A third hydro project is on the way for Mosswood at Derwent reservoir in north west Durham. And beyond that Northumbrian Water, in partnership with a supplier, has in the pipeline – pardon the pun – plans to create further, albeit smaller, hydros with other companies.
This way, Northumbrian Water is further contributing to greener energy gathering and reducing carbon emissions in the UK. It is doing likewise in urban areas, with its introduction of waste-to-energy plants.
These combine the modern technology of thermal hydrolysis with age-old feeding habits of bugs to give calories from organic waste and even more green electricity.
For more than a year Northumbrian Water has been running Europe’s largest such conversion plant at Bran Sands on Tees estuary. Now a second plant, a £34m investment, is coming up at Howdon, North Tyneside.
Building is ahead of schedule and it will be running a year from now, using the micro- organisms in similar fashion to break down the biodegradables in sewage sludge.
Each half a million tonnes-plus of sludgy residue from treated domestic sewage and industrial effluent – waste from an equivalent of one million people – will be reduced to about 60,000 tonnes to generate 4MW of green electricity.
Heidi Mottram, chief executive of Northumbrian Water, says: “We were first in the country to get into this in a big way, and I think we’re still the UK’s biggest producer of power through this anaerobic digestion.
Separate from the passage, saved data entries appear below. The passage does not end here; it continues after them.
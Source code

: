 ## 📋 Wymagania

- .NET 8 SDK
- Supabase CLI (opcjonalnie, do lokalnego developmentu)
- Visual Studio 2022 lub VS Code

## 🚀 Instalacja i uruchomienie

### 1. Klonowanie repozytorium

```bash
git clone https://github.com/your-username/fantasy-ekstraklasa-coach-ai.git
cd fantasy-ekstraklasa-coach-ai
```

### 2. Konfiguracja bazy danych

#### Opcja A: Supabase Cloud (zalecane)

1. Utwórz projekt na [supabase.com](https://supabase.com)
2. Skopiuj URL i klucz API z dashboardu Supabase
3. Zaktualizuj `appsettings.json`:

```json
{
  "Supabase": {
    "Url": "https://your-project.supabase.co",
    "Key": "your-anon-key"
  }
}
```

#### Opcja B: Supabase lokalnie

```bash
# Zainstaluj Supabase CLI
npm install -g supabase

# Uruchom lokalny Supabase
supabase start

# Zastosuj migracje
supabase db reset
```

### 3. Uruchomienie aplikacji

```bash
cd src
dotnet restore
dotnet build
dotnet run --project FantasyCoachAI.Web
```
“For now we use the power for ourselves – to reduce our own carbon emissions. But opportunity exists to scale up and contribute to the national grid.”
The process is like that of a pressure cooker. After intensely-heated sludge has been depressurised and cooled, it is deposited in large concrete containers where the bugs banquet. Their resulting methane fuels gas engines which then give out the renewable electricity. Digested sludge “cake” left over provides farm fertiliser.